▶ The task: Check each line of the data for "Complexity", and copy the ones that have it.

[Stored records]

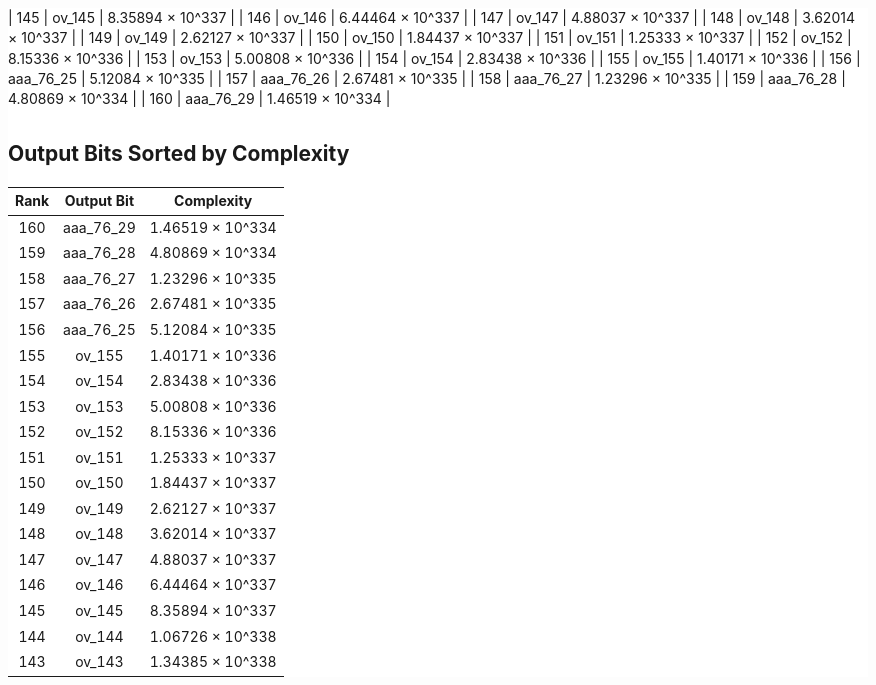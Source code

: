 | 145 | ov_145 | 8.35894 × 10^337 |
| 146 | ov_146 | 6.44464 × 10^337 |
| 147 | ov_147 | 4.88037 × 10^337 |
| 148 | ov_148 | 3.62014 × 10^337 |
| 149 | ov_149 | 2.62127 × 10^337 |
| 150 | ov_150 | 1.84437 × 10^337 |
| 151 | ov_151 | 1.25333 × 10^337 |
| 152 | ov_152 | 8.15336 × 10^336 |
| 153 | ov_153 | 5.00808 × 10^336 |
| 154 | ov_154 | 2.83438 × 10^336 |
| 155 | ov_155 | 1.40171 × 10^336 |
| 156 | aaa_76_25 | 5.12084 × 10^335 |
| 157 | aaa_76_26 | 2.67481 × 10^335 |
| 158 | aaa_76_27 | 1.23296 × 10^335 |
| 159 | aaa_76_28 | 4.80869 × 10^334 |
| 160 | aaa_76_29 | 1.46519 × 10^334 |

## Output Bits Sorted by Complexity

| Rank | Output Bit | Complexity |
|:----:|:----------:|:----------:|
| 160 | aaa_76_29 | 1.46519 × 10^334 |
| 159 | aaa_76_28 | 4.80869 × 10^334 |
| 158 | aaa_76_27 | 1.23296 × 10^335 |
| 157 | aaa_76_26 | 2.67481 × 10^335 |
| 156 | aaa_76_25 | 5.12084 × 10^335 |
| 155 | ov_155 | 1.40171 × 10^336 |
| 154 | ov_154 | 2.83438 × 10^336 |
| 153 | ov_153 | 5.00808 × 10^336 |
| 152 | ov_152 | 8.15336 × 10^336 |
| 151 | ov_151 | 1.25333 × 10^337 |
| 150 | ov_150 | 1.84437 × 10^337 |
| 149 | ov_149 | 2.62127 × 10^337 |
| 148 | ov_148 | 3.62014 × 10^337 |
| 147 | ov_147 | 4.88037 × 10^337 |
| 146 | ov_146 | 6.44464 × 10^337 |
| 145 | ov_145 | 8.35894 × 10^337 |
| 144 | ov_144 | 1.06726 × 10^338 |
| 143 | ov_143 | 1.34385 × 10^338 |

▶ Output:
## Output Bits Sorted by Complexity
| Rank | Output Bit | Complexity |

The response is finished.